Each line of the records that holds the word "coloneqq" should be copied out.

Dataset extract →
-=-=-=-=-

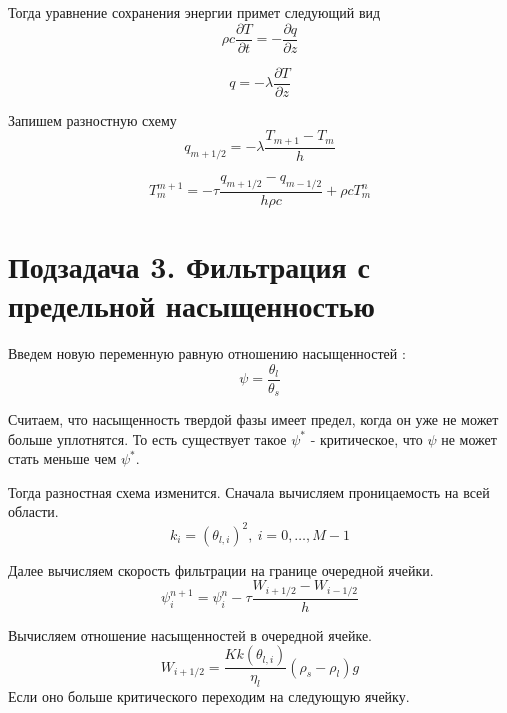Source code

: \documentclass[12pt]{article}
\newcommand{\pd}[2]{\frac{\partial #1}{\partial #2}}
\begin{document}
Тогда уравнение сохранения энергии примет следующий вид
\begin{equation}
\rho c \pd{T}{t} = - \pd{q}{z}
\label{termal_1}
\end{equation}

\begin{equation}
q = - \lambda\pd{T}{z}
\label{termal_2}
\end{equation}

Запишем разностную схему
\begin{equation}
q_{m+1/2} = - \lambda\frac{T_{m+1} - T_m}{h}
\label{termal_razn_1}
\end{equation}

\begin{equation}
T_m^{m+1} = - \tau\frac{q_{m+1/2} - q_{m-1/2}}{h\rho c} + \rho c T_m^n
\label{termal_razn_2}
\end{equation}

\newpage
\section*{Подзадача 3. Фильтрация с предельной насыщенностью}
Введем новую переменную равную отношению насыщенностей : 
$$
\psi = \frac{\theta_l}{\theta_s} 
$$

Считаем, что насыщенность твердой фазы имеет предел, когда он уже не может больше уплотнятся. То есть существует такое $ \psi^* $ - критическое, что $\psi $ не может стать меньше чем $\psi^*$. 

Тогда разностная схема изменится. 
Сначала вычисляем проницаемость на всей области.
\begin{equation}
k_i = (\theta_{l,i})^2 , \ i = 0,  \dots ,M-1
\label{perm_razn2}
\end{equation}

Далее вычисляем скорость фильтрации на границе очередной ячейки.
\begin{equation}
\psi_i^{n+1} = \psi_i^n - \tau\frac{W_{i+1/2} - W_{i-1/2}}{h}
\label{filtr_razn2}
\end{equation}

Вычисляем отношение насыщенностей в очередной ячейке. 
\begin{equation}
W_{i+1/2} = \frac{K k(\theta_{l,i})}{\eta_l}(\rho_s-\rho_l)g
\label{Darsi_razn2}
\end{equation}
Если оно больше критического переходим на следующую ячейку.
\end{document}
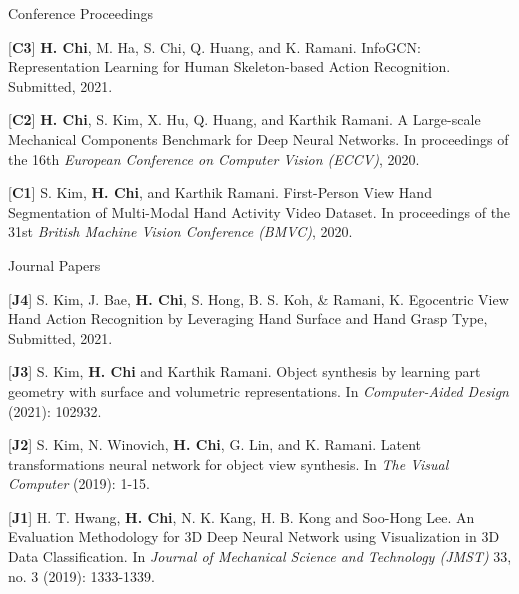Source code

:


\begin{cventries}
\cvpub
{Conference Proceedings} %
{ %
\begin{cvitems}
\item {[\textbf{C3}] \textbf{H. Chi}, M. Ha, S. Chi, Q. Huang, and K. Ramani. InfoGCN: Representation Learning for Human Skeleton-based Action Recognition. Submitted, 2021.}
\item {[\textbf{C2}] \textbf{H. Chi}, S. Kim, X. Hu, Q. Huang, and Karthik Ramani. A Large-scale Mechanical Components Benchmark for Deep Neural Networks. In proceedings of the 16th \textit{European Conference on Computer Vision (ECCV)}, 2020.}
\item {[\textbf{C1}] S. Kim, \textbf{H. Chi}, and Karthik Ramani. First-Person View Hand Segmentation of Multi-Modal Hand Activity Video Dataset. In proceedings of the 31st \textit{British Machine Vision Conference (BMVC)}, 2020.}
\end{cvitems}
}


\cvpub
{Journal Papers} %
{ %
\begin{cvitems}
\item {[\textbf{J4}] S. Kim, J. Bae, \textbf{H. Chi}, S. Hong, B. S. Koh, \& Ramani, K. Egocentric View Hand Action Recognition by Leveraging Hand Surface and Hand Grasp Type, Submitted, 2021.}
\item {[\textbf{J3}] S. Kim, \textbf{H. Chi} and Karthik Ramani. Object synthesis by learning part geometry with surface and volumetric representations. In \textit{Computer-Aided Design} (2021): 102932.}
\item {[\textbf{J2}] S. Kim, N. Winovich, \textbf{H. Chi}, G. Lin, and K. Ramani. Latent transformations neural network for object view synthesis. In \textit{The Visual Computer} (2019): 1-15.}
\item {[\textbf{J1}] H. T. Hwang, \textbf{H. Chi}, N. K. Kang, H. B. Kong and Soo-Hong Lee. An Evaluation Methodology for 3D Deep Neural Network using Visualization in 3D Data Classification. In \textit{Journal of Mechanical Science and Technology (JMST)} 33, no. 3 (2019): 1333-1339.}
\end{cvitems}
}


\end{cventries}
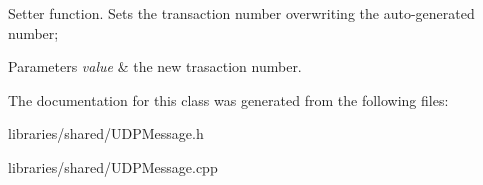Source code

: Setter function. Sets the transaction number overwriting the auto-\/generated number; 
\begin{DoxyParams}{Parameters}
{\em value} & the new trasaction number. \\
\hline
\end{DoxyParams}


The documentation for this class was generated from the following files\+:\begin{DoxyCompactItemize}
\item 
libraries/shared/U\+D\+P\+Message.\+h\item 
libraries/shared/U\+D\+P\+Message.\+cpp\end{DoxyCompactItemize}
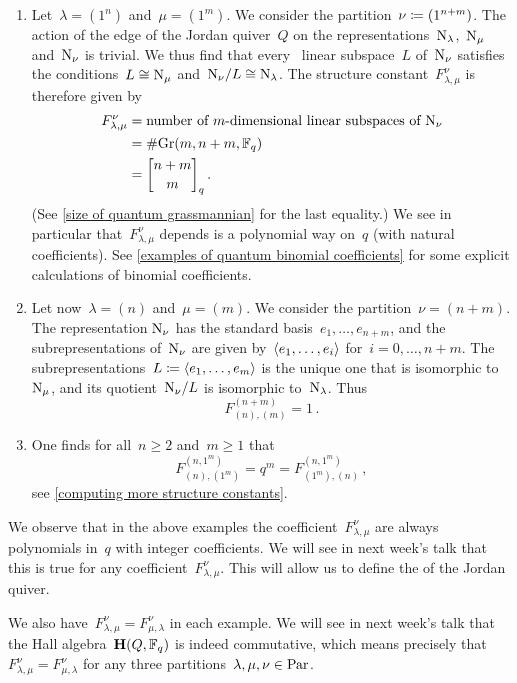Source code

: \documentclass[a4paper,11pt]{scrartcl}
\begin{document}
\begin{example}
  \leavevmode
  \begin{enumerate}
    \item
      Let~$\lambda = (1^n)$ and~$\mu = (1^m)$.
      We consider the partition~$\nu \coloneqq (1^{n+m})$.
      The action of the edge of the Jordan quiver~$Q$ on the representations~$\mathrm{N}_\lambda$,~$\mathrm{N}_\mu$ and~$\mathrm{N}_\nu$ is trivial.
      We thus find that every~ linear subspace~$L$ of~$\mathrm{N}_{\nu}$ satisfies the conditions~$L \cong \mathrm{N}_\mu$ and~$\mathrm{N}_\nu / L \cong \mathrm{N}_\lambda$.
      The structure constant~$F^{\nu}_{\lambda, \mu}$ is therefore given by
      \begin{align*}
        F^{\nu}_{\lambda, \mu}
        &=
        \text{number of~\dimensional{$m$} linear subspaces of~$\Nil_{\nu}$}
        \\
        &=
        \counting {\Gr(m, n+m, \Finite_q)}
        \\
        &=
        \qbinom{n+m}{m}_q \,.
      \end{align*}
      (See \cref{size of quantum grassmannian} for the last equality.)
      We see in particular that~$F^{\nu}_{\lambda, \mu}$ depends is a polynomial way on~$q$ (with natural coefficients). 
      See \cref{examples of quantum binomial coefficients} for some explicit calculations of binomial coefficients.
    \item
      Let now~$\lambda = (n)$ and~$\mu = (m)$.
      We consider the partition~$\nu = (n+m)$. 
      The representation$~\mathrm{N}_{\nu}$ has the standard basis~$e_1, \dotsc, e_{n+m}$, and the subrepresentations of~$\mathrm{N}_{\nu}$ are given by~$\langle e_1, \dotsc, e_i\rangle$ for~$i = 0, \dotsc, n+m$.
      The subrepresentations~$L \coloneqq \langle e_1, \dotsc, e_m\rangle$ is the unique one that is isomorphic to~$\mathrm{N}_\mu$, and its quotient~$\mathrm{N}_\nu / L$ is isomorphic to~$\mathrm{N}_\lambda$.
      Thus
      \[
        F^{(n+m)}_{(n),(m)}
        =
        1 \,.
      \]
    \item
      One finds for all~$n \geq 2$ and~$m \geq 1$ that
      \[
        F^{(n, 1^m)}_{(n), (1^m)}
        =
        q^m
        =
        F^{(n, 1^m)}_{(1^m), (n)} \,,
      \]
      see \cref{computing more structure constants}.
  \end{enumerate}
  We observe that in the above examples the coefficient~$F^{\nu}_{\lambda, \mu}$ are always polynomials in~$q$ with integer coefficients.
  We will see in next week’s talk that this is true for any coefficient~$F^{\nu}_{\lambda, \mu}$.
  This will allow us to define the  of the Jordan quiver.

  We also have~$F^{\nu}_{\lambda, \mu} = F^{\nu}_{\mu, \lambda}$ in each example.
  We will see in next week’s talk that the Hall algebra~$\mathbf{H}(Q, \mathbb{F}_q)$ is indeed commutative, which means precisely that~$F^\nu_{\lambda, \mu} = F^\nu_{\mu, \lambda}$ for any three partitions~$\lambda, \mu, \nu \in \mathrm{Par}$.
\end{example}
\end{document}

-=-=-=-=-

Answer box →
      We consider the partition~$\nu \coloneqq (1^{n+m})$.
      The subrepresentations~$L \coloneqq \langle e_1, \dotsc, e_m\rangle$ is the unique one that is isomorphic to~$\mathrm{N}_\mu$, and its quotient~$\mathrm{N}_\nu / L$ is isomorphic to~$\mathrm{N}_\lambda$.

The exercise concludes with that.